5G: um sonho distante para os brasileiros

5G: um sonho distante para os brasileiros

Suelismar Caetano*

28 de agosto de 2021 | 18h10

Suelismar Caetano. FOTO: ARQUIVO PESSOAL

Na última quarta-feira, o Tribunal de Contas da União (TCU) aprovou o edital do leilão para faixas de frequência de quinta geração (5G), a nova geração de internet móvel. Apesar do resultado positivo para a proposta do governo, a área técnica do órgão apontou uma série de irregularidades que, segundo o Ministro Aroldo Cedraz, tornam inviável a exploração econômica do 5G em 5.510 municípios brasileiros, incluindo capitais como Brasília, Salvador e Curitiba, além de cidades do porte como Campinas e Ribeirão Preto.

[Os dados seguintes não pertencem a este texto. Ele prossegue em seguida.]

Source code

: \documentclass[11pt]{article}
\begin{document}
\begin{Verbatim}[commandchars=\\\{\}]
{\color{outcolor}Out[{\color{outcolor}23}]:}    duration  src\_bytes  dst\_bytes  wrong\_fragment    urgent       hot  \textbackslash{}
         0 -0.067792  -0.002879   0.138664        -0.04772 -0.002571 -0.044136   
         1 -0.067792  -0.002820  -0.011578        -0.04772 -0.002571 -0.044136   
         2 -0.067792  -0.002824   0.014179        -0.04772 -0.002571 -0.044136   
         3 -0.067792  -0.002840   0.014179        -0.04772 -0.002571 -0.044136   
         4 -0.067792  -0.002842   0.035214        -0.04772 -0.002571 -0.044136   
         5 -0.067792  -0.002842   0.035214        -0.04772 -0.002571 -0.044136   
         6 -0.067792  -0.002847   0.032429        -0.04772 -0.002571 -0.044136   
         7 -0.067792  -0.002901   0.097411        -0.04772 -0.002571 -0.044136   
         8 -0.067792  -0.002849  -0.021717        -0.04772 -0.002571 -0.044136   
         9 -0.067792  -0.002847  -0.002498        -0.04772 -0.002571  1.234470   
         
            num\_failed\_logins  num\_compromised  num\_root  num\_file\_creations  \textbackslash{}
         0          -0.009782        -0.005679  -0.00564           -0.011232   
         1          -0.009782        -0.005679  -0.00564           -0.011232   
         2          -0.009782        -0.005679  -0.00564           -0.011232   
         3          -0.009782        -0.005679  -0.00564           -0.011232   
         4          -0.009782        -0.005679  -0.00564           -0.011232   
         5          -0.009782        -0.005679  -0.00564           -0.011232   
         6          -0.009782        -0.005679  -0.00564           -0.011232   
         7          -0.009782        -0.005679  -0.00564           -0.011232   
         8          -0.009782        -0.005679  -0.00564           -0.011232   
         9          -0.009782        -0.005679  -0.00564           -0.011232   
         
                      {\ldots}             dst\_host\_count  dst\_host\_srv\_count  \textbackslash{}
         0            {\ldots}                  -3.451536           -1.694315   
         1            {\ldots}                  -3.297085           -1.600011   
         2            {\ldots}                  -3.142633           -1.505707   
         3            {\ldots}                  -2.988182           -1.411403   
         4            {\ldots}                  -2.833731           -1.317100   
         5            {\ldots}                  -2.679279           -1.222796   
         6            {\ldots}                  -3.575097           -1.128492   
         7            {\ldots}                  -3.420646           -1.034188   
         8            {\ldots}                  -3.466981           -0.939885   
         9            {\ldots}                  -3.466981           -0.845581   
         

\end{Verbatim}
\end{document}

De fato, existem alguns problemas graves no edital. Erros que podem deixar 14 mil empresas brasileiras, que levam internet ao interior e zonas rurais do país, além dos grandes centros, de fora da competição. A pressa injustificada pela aprovação do texto, sem ampla discussão e análise técnica detalhada, pode gerar sérias consequências para o País, colocando em xeque mais de 1 milhão de empregos, R$ 6,5 bilhões em impostos, além da possibilidade de deixar 31 milhões de brasileiros desassistidos – que moram no interior do Brasil – vivendo à margem da tecnologia.

Nunca antes ter acesso à internet foi tão necessário e vital. A pandemia nos reforçou a necessidade do trabalho remoto, do acesso à saúde pela telemedicina, da informação de qualidade. Para longe dos termos técnicos e especificidades que confundem e deixam a população de fora da discussão sobre as faixas de frequência 5G, encontramos entraves urgentes nas políticas públicas propostas. Entraves estes que colocam empresas brasileiras em profunda desvantagem comercial em comparação com conglomerados estrangeiros.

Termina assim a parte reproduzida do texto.